Forgetting to Remember

Hypnotist Charlie Curtis

by Charles Curtis

Today I forgot to remember that I was supposed to favor my right-hand’s pinkie finger because I caught it in the infernal mechanism of my sister’s sofa bed several weeks ago, and the resulting unexpected motion had exceeded my finger’s design limits.

That’s because the healing process is far enough long that, even though there is still some visible swelling and slight pain if I bend it too much, the discomfort of the original incident is gone, so it is out of my awareness.

This is a microcosm of the healing process in general.

Whether we are healing physically, emotionally, spiritually, financially, or in some other way, “healing is the process of forgetting to remember that something is wrong”.

So whether the pain came from a toe that you stubbed 5 minutes ago, or from a father’s drunken abuse 5 decades ago, the outcome is the same, “healing is the process of forgetting to remember that something is wrong.”

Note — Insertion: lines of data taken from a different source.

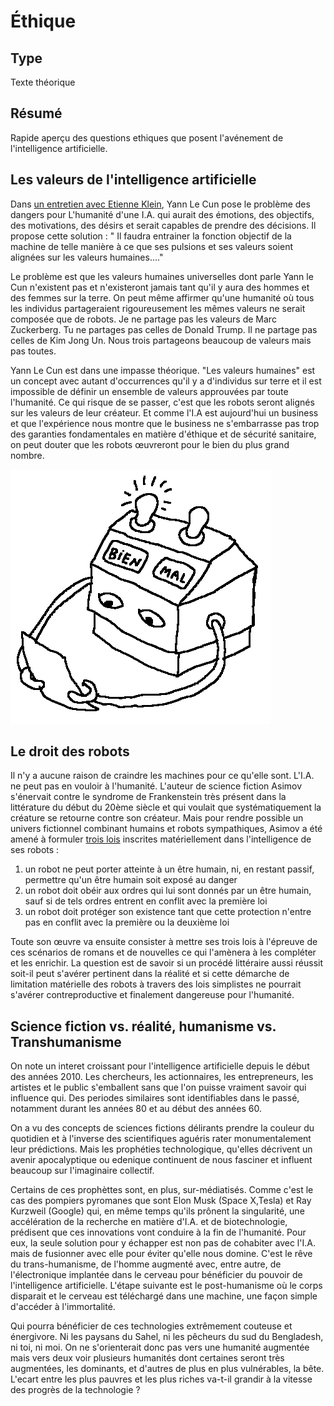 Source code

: Éthique
=======

Type
----

Texte théorique

Résumé
------

Rapide aperçu des questions ethiques que posent l'avénement de l'intelligence artificielle.

Les valeurs de l'intelligence artificielle
------------------------------------------

Dans [un entretien avec Etienne Klein](https://www.franceculture.fr/emissions/la-conversation-scientifique/lintelligence-peut-elle-devenir-artificielle), Yann Le Cun pose le problème des dangers pour L'humanité d'une I.A. qui aurait des émotions, des objectifs, des motivations, des désirs et serait capables de prendre des décisions. Il propose cette solution : " Il faudra entrainer la fonction objectif de la machine de telle manière à ce que ses pulsions et ses valeurs soient alignées sur les valeurs humaines…." 

Le problème est que les valeurs humaines universelles dont parle Yann le Cun n'existent pas et n'existeront jamais tant qu'il y aura des hommes et des femmes sur la terre. On peut même affirmer qu'une humanité où tous les individus partageraient rigoureusement les mêmes valeurs ne serait composée que de robots. Je ne partage pas les valeurs de Marc Zuckerberg. Tu ne partages pas celles de Donald Trump. Il ne partage pas celles de Kim Jong Un. Nous trois partageons beaucoup de valeurs mais pas toutes. 

Yann Le Cun est dans une impasse théorique. "Les valeurs humaines" est un concept avec autant d'occurrences qu'il y a d'individus sur terre et il est impossible de définir un ensemble de valeurs approuvées par toute l'humanité. Ce qui risque de se passer, c'est que les robots seront alignés sur les valeurs de leur créateur. Et comme l'I.A est aujourd'hui un business et que l'expérience nous montre que le business ne s'embarrasse pas trop des garanties fondamentales en matière d'éthique et de sécurité sanitaire, on peut douter que les robots œuvreront pour le bien du plus grand nombre.

![](../ressources/dessin5.png)

Le droit des robots
-------------------

Il n'y a aucune raison de craindre les machines pour ce qu'elle sont. L'I.A. ne peut pas en vouloir à l'humanité. L'auteur de science fiction Asimov s'énervait contre le syndrome de Frankenstein très présent dans la littérature du début du 20ème siècle et qui voulait que systématiquement la créature se retourne contre son créateur. Mais pour rendre possible un univers fictionnel combinant humains et robots sympathiques, Asimov a été amené à formuler [trois lois](https://fr.wikipedia.org/wiki/Trois_lois_de_la_robotique) inscrites matériellement dans l'intelligence de ses robots :

1.   un robot ne peut porter atteinte à un être humain, ni, en restant passif, permettre qu'un être humain soit exposé au danger 
2.   un robot doit obéir aux ordres qui lui sont donnés par un être humain, sauf si de tels ordres entrent en conflit avec la première loi
3.   un robot doit protéger son existence tant que cette protection n'entre pas en conflit avec la première ou la deuxième loi

Toute son œuvre va ensuite consister à mettre ses trois lois à l'épreuve de ces scénarios de romans et de nouvelles ce qui l'amènera à les compléter et les enrichir. La question est de savoir si un procédé littéraire aussi réussit soit-il peut s'avérer pertinent dans la réalité et si cette démarche de limitation matérielle des robots à travers des lois simplistes ne pourrait s'avérer contreproductive et finalement dangereuse pour l'humanité.

Science fiction vs. réalité, humanisme vs. Transhumanisme
---------------------------------------------------------

On note un interet croissant pour l'intelligence artificielle depuis le début des années 2010. Les chercheurs, les actionnaires, les entrepreneurs, les artistes et le public s'emballent sans que l'on puisse vraiment savoir qui influence qui. Des periodes similaires sont identifiables dans le passé, notamment durant les années 80 et au début des années 60.

On a vu des concepts de sciences fictions délirants prendre la couleur du quotidien et à l'inverse des scientifiques aguéris rater monumentalement leur prédictions. Mais les prophéties technologique, qu'elles décrivent un avenir apocalyptique ou edenique continuent de nous fasciner et influent beaucoup sur l'imaginaire collectif.

Certains de ces prophèttes sont, en plus, sur-médiatisés. Comme c'est le cas des pompiers pyromanes que sont Elon Musk (Space X,Tesla) et Ray Kurzweil (Google) qui, en même temps qu'ils prônent la singularité, une accélération de la recherche en matière d'I.A. et de biotechnologie, prédisent que ces innovations vont conduire à la fin de l'humanité. Pour eux, la seule solution pour y échapper est non pas de cohabiter avec l'I.A. mais de fusionner avec elle pour éviter qu'elle nous domine. C'est le rêve du trans-humanisme, de l'homme augmenté avec, entre autre, de l'électronique implantée dans le cerveau pour bénéficier du pouvoir de l'intelligence artificielle. L'étape suivante est le post-humanisme où le corps disparait et le cerveau est téléchargé dans une machine, une façon simple d'accéder à l'immortalité.

Qui pourra bénéficier de ces technologies extrêmement couteuse et énergivore. Ni les paysans du Sahel, ni les pêcheurs du sud du Bengladesh, ni toi, ni moi. On ne s'orienterait donc pas vers une humanité augmentée mais vers deux voir plusieurs humanités dont certaines seront très augmentées, les dominants, et d'autres de plus en plus vulnérables, la bête. L'ecart entre les plus pauvres et les plus riches va-t-il grandir à la vitesse des progrès de la technologie ?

In the field of NLP, we do this by extinguishing the old stimulus-response pairs linked up to the undesired experience of pain, and in their place setting up new stimulus-response patterns that feel good.

One of the easiest ways to do this is “double-anchoring”. In our NLP classes, we teach this exercise and have the subjects:

  1. Use the knees for anchors
  2. Anchor a negative memory on one side
  3. Anchor a positive anchor on the other
  4. Stack multiple positive anchors on the positive knee if necessary until the positive outweighs the negative.
  5. Then fire off both knees together and hold for about a minute.
  6. And the negative anchor will disappear, as its energy is outweighed by the positive

If you ask the subject, immediately afterwards, to fire off the anchor on what used to be the negative knee, the client will find that s/he will “forget to remember that something is wrong”, instead reporting a brand new point of view about that issue that is, somehow, softer, more peaceful, more relaxed, more positive, and more resourceful.

When double-anchoring works, the results can be spectacular and very impressive to the client. Just like any NLP intervention, you need to future pace or otherwise test that you’ve neutralized all the energy related to this issue, so that there isn’t some trigger out there that could still tie back into that old symptom complex.

This is the same result that you would get if you

  1. Had the client do a complete EFT tapping sequence on that issue until the negative energy collapsed
  2. Then tapped in the energy from a positive memory

It’s also the same result you would get if you used my “EFT With Positive Appreciation” procedure, where

  1. The negative energy of this problem is tapped on alternately.
  2. Between a list of things that the person loves about life.
  3. Raising the degree of empowerment of the client incredibly fast on a calibrated scale.

This last procedure is especially enlightening, as it provides some degree of external calibration as you see the client extremely rapidly climbing the emotional scale used for measurement in the exercise.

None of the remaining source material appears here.